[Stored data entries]
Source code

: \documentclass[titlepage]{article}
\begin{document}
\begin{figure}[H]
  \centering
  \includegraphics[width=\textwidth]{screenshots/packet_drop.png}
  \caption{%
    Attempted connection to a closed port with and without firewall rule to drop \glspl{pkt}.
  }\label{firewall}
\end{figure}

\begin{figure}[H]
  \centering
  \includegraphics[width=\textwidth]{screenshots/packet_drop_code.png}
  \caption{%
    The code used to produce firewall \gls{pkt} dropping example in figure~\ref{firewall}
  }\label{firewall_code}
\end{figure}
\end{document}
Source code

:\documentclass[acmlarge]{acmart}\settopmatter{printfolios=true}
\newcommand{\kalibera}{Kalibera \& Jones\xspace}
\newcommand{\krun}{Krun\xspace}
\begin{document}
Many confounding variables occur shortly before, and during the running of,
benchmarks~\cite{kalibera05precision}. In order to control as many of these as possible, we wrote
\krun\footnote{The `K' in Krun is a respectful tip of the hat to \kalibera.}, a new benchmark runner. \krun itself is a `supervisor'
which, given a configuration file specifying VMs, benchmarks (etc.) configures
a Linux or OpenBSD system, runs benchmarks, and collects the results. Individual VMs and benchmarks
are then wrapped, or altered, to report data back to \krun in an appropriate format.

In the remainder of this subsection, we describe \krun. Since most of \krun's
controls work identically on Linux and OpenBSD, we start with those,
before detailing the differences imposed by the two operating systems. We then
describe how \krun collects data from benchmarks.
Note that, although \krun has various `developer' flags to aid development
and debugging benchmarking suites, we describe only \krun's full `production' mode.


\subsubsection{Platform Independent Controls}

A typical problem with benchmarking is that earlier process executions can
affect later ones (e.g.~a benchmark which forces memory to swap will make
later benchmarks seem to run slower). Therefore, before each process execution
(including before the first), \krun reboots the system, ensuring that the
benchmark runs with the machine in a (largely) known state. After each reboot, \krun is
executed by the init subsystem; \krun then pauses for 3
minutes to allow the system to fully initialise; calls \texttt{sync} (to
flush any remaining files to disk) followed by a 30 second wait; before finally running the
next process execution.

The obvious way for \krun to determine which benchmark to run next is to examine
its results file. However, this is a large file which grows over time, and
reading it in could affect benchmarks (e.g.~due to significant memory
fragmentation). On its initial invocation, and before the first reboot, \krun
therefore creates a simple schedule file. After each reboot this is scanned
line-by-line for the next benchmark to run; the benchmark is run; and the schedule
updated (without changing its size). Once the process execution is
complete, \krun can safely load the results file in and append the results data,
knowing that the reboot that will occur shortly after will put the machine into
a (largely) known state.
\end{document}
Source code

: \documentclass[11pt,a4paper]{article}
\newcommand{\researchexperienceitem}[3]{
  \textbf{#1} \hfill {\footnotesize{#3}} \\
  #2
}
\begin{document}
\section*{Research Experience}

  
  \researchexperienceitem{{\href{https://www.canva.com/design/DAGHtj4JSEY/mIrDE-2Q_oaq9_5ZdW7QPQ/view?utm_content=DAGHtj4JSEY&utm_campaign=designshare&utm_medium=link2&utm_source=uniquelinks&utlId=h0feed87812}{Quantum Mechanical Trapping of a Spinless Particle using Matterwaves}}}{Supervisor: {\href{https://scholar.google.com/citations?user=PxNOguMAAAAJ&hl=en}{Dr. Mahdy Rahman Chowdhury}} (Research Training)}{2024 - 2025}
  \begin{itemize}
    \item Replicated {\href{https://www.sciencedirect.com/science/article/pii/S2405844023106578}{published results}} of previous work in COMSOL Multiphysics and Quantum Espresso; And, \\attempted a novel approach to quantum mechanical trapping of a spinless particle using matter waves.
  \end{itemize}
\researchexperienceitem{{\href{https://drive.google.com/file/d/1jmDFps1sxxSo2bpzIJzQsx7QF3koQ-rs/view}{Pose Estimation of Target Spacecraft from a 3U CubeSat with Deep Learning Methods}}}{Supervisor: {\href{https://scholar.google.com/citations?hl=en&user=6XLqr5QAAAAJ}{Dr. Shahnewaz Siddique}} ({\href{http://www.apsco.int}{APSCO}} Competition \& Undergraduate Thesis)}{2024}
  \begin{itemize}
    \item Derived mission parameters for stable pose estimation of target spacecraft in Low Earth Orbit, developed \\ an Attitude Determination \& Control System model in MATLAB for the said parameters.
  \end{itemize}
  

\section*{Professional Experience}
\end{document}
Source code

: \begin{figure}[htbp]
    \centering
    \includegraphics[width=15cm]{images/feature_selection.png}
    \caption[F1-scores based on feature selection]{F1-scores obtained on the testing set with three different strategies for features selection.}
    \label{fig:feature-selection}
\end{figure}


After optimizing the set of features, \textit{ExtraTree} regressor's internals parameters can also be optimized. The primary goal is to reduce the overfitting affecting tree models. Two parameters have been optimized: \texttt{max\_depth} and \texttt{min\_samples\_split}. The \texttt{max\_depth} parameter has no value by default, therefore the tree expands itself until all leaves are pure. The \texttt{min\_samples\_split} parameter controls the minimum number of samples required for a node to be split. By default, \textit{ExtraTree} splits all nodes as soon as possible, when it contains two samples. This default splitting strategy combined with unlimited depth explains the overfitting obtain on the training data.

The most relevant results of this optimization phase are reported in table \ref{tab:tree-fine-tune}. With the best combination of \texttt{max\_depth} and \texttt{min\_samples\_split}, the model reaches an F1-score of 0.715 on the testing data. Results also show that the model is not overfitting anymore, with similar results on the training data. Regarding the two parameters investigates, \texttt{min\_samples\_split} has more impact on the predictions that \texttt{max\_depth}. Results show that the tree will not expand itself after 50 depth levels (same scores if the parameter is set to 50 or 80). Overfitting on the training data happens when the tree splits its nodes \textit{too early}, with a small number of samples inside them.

● **REQUIRED WORK**
Restate the whole set of entries exactly.

● **WORKED SOLUTION**
Source code

: \documentclass[titlepage]{article}
\begin{document}
\begin{figure}[H]
  \centering
  \includegraphics[width=\textwidth]{screenshots/packet_drop.png}
  \caption{%
    Attempted connection to a closed port with and without firewall rule to drop \glspl{pkt}.
  }\label{firewall}
\end{figure}

\begin{figure}[H]
  \centering
  \includegraphics[width=\textwidth]{screenshots/packet_drop_code.png}
  \caption{%
    The code used to produce firewall \gls{pkt} dropping example in figure~\ref{firewall}
  }\label{firewall_code}
\end{figure}
\end{document}
Source code

:\documentclass[acmlarge]{acmart}\settopmatter{printfolios=true}
\newcommand{\kalibera}{Kalibera \& Jones\xspace}
\newcommand{\krun}{Krun\xspace}
\begin{document}
Many confounding variables occur shortly before, and during the running of,
benchmarks~\cite{kalibera05precision}. In order to control as many of these as possible, we wrote
\krun\footnote{The `K' in Krun is a respectful tip of the hat to \kalibera.}, a new benchmark runner. \krun itself is a `supervisor'
which, given a configuration file specifying VMs, benchmarks (etc.) configures
a Linux or OpenBSD system, runs benchmarks, and collects the results. Individual VMs and benchmarks
are then wrapped, or altered, to report data back to \krun in an appropriate format.

In the remainder of this subsection, we describe \krun. Since most of \krun's
controls work identically on Linux and OpenBSD, we start with those,
before detailing the differences imposed by the two operating systems. We then
describe how \krun collects data from benchmarks.
Note that, although \krun has various `developer' flags to aid development
and debugging benchmarking suites, we describe only \krun's full `production' mode.


\subsubsection{Platform Independent Controls}

A typical problem with benchmarking is that earlier process executions can
affect later ones (e.g.~a benchmark which forces memory to swap will make
later benchmarks seem to run slower). Therefore, before each process execution
(including before the first), \krun reboots the system, ensuring that the
benchmark runs with the machine in a (largely) known state. After each reboot, \krun is
executed by the init subsystem; \krun then pauses for 3
minutes to allow the system to fully initialise; calls \texttt{sync} (to
flush any remaining files to disk) followed by a 30 second wait; before finally running the
next process execution.

The obvious way for \krun to determine which benchmark to run next is to examine
its results file. However, this is a large file which grows over time, and
reading it in could affect benchmarks (e.g.~due to significant memory
fragmentation). On its initial invocation, and before the first reboot, \krun
therefore creates a simple schedule file. After each reboot this is scanned
line-by-line for the next benchmark to run; the benchmark is run; and the schedule
updated (without changing its size). Once the process execution is
complete, \krun can safely load the results file in and append the results data,
knowing that the reboot that will occur shortly after will put the machine into
a (largely) known state.
\end{document}
Source code

: \documentclass[11pt,a4paper]{article}
\newcommand{\researchexperienceitem}[3]{
  \textbf{#1} \hfill {\footnotesize{#3}} \\
  #2
}
\begin{document}
\section*{Research Experience}

  
  \researchexperienceitem{{\href{https://www.canva.com/design/DAGHtj4JSEY/mIrDE-2Q_oaq9_5ZdW7QPQ/view?utm_content=DAGHtj4JSEY&utm_campaign=designshare&utm_medium=link2&utm_source=uniquelinks&utlId=h0feed87812}{Quantum Mechanical Trapping of a Spinless Particle using Matterwaves}}}{Supervisor: {\href{https://scholar.google.com/citations?user=PxNOguMAAAAJ&hl=en}{Dr. Mahdy Rahman Chowdhury}} (Research Training)}{2024 - 2025}
  \begin{itemize}
    \item Replicated {\href{https://www.sciencedirect.com/science/article/pii/S2405844023106578}{published results}} of previous work in COMSOL Multiphysics and Quantum Espresso; And, \\attempted a novel approach to quantum mechanical trapping of a spinless particle using matter waves.
  \end{itemize}
\researchexperienceitem{{\href{https://drive.google.com/file/d/1jmDFps1sxxSo2bpzIJzQsx7QF3koQ-rs/view}{Pose Estimation of Target Spacecraft from a 3U CubeSat with Deep Learning Methods}}}{Supervisor: {\href{https://scholar.google.com/citations?hl=en&user=6XLqr5QAAAAJ}{Dr. Shahnewaz Siddique}} ({\href{http://www.apsco.int}{APSCO}} Competition \& Undergraduate Thesis)}{2024}
  \begin{itemize}
    \item Derived mission parameters for stable pose estimation of target spacecraft in Low Earth Orbit, developed \\ an Attitude Determination \& Control System model in MATLAB for the said parameters.
  \end{itemize}
  

\section*{Professional Experience}
\end{document}
Source code

: \begin{figure}[htbp]
    \centering
    \includegraphics[width=15cm]{images/feature_selection.png}
    \caption[F1-scores based on feature selection]{F1-scores obtained on the testing set with three different strategies for features selection.}
    \label{fig:feature-selection}
\end{figure}


After optimizing the set of features, \textit{ExtraTree} regressor's internals parameters can also be optimized. The primary goal is to reduce the overfitting affecting tree models. Two parameters have been optimized: \texttt{max\_depth} and \texttt{min\_samples\_split}. The \texttt{max\_depth} parameter has no value by default, therefore the tree expands itself until all leaves are pure. The \texttt{min\_samples\_split} parameter controls the minimum number of samples required for a node to be split. By default, \textit{ExtraTree} splits all nodes as soon as possible, when it contains two samples. This default splitting strategy combined with unlimited depth explains the overfitting obtain on the training data.

The most relevant results of this optimization phase are reported in table \ref{tab:tree-fine-tune}. With the best combination of \texttt{max\_depth} and \texttt{min\_samples\_split}, the model reaches an F1-score of 0.715 on the testing data. Results also show that the model is not overfitting anymore, with similar results on the training data. Regarding the two parameters investigates, \texttt{min\_samples\_split} has more impact on the predictions that \texttt{max\_depth}. Results show that the tree will not expand itself after 50 depth levels (same scores if the parameter is set to 50 or 80). Overfitting on the training data happens when the tree splits its nodes \textit{too early}, with a small number of samples inside them.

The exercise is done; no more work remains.